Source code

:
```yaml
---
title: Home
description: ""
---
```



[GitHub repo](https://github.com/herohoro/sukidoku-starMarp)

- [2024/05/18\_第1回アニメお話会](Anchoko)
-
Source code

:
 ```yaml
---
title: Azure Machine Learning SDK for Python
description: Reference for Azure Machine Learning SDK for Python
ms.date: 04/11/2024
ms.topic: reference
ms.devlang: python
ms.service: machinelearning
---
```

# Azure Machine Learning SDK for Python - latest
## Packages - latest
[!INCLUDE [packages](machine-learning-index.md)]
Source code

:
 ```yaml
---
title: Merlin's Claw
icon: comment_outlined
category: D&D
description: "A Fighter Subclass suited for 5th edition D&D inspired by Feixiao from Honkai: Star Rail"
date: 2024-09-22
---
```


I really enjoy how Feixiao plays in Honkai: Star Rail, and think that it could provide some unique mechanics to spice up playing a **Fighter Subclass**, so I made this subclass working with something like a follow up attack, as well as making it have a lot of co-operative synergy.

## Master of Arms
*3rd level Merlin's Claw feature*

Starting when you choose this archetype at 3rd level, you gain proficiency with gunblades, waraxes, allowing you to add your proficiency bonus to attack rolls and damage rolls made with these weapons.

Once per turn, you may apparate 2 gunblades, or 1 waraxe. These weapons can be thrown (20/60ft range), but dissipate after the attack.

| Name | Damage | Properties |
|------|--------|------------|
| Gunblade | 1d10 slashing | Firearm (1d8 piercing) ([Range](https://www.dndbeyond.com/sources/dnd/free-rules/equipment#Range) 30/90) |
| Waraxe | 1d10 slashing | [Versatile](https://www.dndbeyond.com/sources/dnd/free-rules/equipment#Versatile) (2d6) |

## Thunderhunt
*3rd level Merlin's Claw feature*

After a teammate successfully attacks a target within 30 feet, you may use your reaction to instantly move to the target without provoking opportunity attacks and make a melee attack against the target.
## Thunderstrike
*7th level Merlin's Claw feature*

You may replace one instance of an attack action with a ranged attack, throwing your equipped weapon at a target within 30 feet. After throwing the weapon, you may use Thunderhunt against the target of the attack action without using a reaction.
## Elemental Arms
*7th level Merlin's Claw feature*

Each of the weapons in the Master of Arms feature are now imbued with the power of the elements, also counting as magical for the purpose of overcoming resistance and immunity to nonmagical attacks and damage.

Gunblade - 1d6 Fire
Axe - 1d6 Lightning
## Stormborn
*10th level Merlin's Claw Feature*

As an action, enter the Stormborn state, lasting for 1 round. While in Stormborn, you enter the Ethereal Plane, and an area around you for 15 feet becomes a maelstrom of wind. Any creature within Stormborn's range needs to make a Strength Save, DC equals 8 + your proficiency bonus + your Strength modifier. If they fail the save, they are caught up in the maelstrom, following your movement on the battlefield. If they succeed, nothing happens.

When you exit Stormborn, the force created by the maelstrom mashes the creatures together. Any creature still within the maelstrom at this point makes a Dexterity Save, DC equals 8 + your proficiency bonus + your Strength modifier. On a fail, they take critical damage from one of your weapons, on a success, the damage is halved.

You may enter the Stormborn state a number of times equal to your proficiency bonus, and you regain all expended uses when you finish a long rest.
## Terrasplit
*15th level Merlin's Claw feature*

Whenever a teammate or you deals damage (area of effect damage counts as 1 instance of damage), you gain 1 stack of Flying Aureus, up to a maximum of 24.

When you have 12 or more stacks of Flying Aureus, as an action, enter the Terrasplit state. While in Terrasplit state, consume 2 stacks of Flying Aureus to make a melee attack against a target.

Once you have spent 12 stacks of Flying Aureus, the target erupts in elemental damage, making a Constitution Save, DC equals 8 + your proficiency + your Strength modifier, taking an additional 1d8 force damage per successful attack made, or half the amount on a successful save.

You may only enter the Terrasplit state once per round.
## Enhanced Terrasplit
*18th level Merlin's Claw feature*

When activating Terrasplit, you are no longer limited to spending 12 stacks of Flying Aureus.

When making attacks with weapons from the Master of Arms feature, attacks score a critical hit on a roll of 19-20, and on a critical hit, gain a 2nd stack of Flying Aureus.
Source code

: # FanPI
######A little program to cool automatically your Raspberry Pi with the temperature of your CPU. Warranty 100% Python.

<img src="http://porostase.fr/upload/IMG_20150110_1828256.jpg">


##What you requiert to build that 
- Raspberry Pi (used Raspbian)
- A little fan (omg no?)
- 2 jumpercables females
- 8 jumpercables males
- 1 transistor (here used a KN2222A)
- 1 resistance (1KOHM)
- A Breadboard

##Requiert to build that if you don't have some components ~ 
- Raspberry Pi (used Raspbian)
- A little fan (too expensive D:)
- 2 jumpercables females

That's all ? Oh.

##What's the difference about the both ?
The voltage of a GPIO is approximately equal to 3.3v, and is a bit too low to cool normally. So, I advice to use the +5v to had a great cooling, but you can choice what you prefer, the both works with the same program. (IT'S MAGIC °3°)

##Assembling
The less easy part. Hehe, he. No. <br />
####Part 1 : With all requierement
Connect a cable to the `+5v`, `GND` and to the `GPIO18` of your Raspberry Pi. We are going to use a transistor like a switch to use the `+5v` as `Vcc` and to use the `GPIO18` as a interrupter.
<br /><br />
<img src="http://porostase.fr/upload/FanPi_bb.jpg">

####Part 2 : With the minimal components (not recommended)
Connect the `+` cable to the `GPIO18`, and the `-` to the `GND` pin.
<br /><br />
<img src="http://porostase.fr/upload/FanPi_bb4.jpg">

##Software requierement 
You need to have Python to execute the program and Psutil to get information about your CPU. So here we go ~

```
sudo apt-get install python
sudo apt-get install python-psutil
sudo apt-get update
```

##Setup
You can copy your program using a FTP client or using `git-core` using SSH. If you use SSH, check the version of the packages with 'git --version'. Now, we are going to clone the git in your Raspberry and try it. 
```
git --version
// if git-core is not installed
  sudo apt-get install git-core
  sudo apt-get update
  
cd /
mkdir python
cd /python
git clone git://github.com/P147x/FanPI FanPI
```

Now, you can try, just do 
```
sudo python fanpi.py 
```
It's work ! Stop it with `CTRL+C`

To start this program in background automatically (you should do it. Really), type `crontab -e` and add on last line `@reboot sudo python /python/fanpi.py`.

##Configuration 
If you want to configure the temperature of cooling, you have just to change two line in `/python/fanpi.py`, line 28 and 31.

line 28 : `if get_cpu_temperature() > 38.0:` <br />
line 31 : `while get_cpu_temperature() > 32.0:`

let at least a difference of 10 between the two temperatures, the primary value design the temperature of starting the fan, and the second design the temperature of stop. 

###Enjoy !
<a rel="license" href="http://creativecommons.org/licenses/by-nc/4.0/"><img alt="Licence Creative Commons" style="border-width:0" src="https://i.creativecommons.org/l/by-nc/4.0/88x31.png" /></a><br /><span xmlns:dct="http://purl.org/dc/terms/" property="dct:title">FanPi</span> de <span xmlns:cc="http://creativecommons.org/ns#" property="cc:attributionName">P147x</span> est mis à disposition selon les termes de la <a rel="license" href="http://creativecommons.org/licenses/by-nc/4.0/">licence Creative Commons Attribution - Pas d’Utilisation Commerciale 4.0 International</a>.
--------
▶ To do
Pick out all lines from the data above in which the word "Connect" appears.

▶ Response for this exercise
Connect a cable to the `+5v`, `GND` and to the `GPIO18` of your Raspberry Pi. We are going to use a transistor like a switch to use the `+5v` as `Vcc` and to use the `GPIO18` as a interrupter.
Connect the `+` cable to the `GPIO18`, and the `-` to the `GND` pin.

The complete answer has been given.